_Problem to solve_
Leave no line out; reproduce the listing exactly.

_Materials provided_
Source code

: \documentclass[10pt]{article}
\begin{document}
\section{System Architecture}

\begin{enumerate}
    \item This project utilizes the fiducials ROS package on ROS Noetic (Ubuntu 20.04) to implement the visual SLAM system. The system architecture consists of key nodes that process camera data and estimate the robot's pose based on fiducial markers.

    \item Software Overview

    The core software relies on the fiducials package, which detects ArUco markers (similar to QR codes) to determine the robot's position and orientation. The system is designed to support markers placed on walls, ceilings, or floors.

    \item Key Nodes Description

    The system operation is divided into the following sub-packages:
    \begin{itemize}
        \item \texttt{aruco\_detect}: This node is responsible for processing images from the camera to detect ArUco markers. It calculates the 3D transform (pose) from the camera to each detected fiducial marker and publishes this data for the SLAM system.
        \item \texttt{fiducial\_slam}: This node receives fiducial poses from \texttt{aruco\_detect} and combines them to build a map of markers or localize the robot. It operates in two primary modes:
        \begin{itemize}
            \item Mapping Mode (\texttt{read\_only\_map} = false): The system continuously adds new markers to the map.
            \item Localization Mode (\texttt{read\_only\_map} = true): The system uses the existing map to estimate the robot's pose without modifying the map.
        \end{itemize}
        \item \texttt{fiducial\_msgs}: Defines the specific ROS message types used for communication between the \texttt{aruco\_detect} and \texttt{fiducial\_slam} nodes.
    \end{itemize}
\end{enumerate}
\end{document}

_The answer_
Source code

: \documentclass[10pt]{article}
\begin{document}
\section{System Architecture}

\begin{enumerate}
    \item This project utilizes the fiducials ROS package on ROS Noetic (Ubuntu 20.04) to implement the visual SLAM system. The system architecture consists of key nodes that process camera data and estimate the robot's pose based on fiducial markers.

    \item Software Overview

    The core software relies on the fiducials package, which detects ArUco markers (similar to QR codes) to determine the robot's position and orientation. The system is designed to support markers placed on walls, ceilings, or floors.

    \item Key Nodes Description

    The system operation is divided into the following sub-packages:
    \begin{itemize}
        \item \texttt{aruco\_detect}: This node is responsible for processing images from the camera to detect ArUco markers. It calculates the 3D transform (pose) from the camera to each detected fiducial marker and publishes this data for the SLAM system.
        \item \texttt{fiducial\_slam}: This node receives fiducial poses from \texttt{aruco\_detect} and combines them to build a map of markers or localize the robot. It operates in two primary modes:
        \begin{itemize}
            \item Mapping Mode (\texttt{read\_only\_map} = false): The system continuously adds new markers to the map.
            \item Localization Mode (\texttt{read\_only\_map} = true): The system uses the existing map to estimate the robot's pose without modifying the map.
        \end{itemize}
        \item \texttt{fiducial\_msgs}: Defines the specific ROS message types used for communication between the \texttt{aruco\_detect} and \texttt{fiducial\_slam} nodes.
    \end{itemize}
\end{enumerate}
\end{document}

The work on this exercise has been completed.